Try it >>
Transcribe the lines from the start of the data below through the line with "0 0-24 * * * python /full/path/to/script.py", word for word and nothing more.

(Stored data)
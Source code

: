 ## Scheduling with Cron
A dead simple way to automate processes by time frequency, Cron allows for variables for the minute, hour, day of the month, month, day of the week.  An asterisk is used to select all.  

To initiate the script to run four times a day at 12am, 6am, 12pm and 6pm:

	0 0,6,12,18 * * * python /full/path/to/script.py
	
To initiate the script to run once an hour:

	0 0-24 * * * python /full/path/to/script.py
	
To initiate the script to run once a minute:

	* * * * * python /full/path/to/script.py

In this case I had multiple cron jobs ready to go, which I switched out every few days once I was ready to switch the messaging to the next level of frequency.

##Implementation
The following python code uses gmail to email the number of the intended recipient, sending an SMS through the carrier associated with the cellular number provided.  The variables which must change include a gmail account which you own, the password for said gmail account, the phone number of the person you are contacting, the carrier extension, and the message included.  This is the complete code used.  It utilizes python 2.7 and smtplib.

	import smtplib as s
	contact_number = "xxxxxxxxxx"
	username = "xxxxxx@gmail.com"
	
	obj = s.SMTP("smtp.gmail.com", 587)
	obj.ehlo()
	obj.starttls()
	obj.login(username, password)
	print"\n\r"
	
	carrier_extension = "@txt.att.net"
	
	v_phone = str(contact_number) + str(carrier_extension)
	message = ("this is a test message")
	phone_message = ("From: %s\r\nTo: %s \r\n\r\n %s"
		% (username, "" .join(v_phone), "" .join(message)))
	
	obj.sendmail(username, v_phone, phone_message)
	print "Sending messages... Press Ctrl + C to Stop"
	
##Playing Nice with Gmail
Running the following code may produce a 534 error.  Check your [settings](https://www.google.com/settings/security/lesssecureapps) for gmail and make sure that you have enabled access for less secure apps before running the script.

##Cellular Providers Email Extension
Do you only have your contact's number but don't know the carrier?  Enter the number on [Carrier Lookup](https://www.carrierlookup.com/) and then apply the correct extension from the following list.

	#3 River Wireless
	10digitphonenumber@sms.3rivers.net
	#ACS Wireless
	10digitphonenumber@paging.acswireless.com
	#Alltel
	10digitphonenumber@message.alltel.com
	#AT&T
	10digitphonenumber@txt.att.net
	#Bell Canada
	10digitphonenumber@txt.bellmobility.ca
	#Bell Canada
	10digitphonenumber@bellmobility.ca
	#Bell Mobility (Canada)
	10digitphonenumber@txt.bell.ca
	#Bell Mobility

Solution to the exercise >>
Source code

: ## Scheduling with Cron
A dead simple way to automate processes by time frequency, Cron allows for variables for the minute, hour, day of the month, month, day of the week.  An asterisk is used to select all.  

To initiate the script to run four times a day at 12am, 6am, 12pm and 6pm:

	0 0,6,12,18 * * * python /full/path/to/script.py
	
To initiate the script to run once an hour:

	0 0-24 * * * python /full/path/to/script.py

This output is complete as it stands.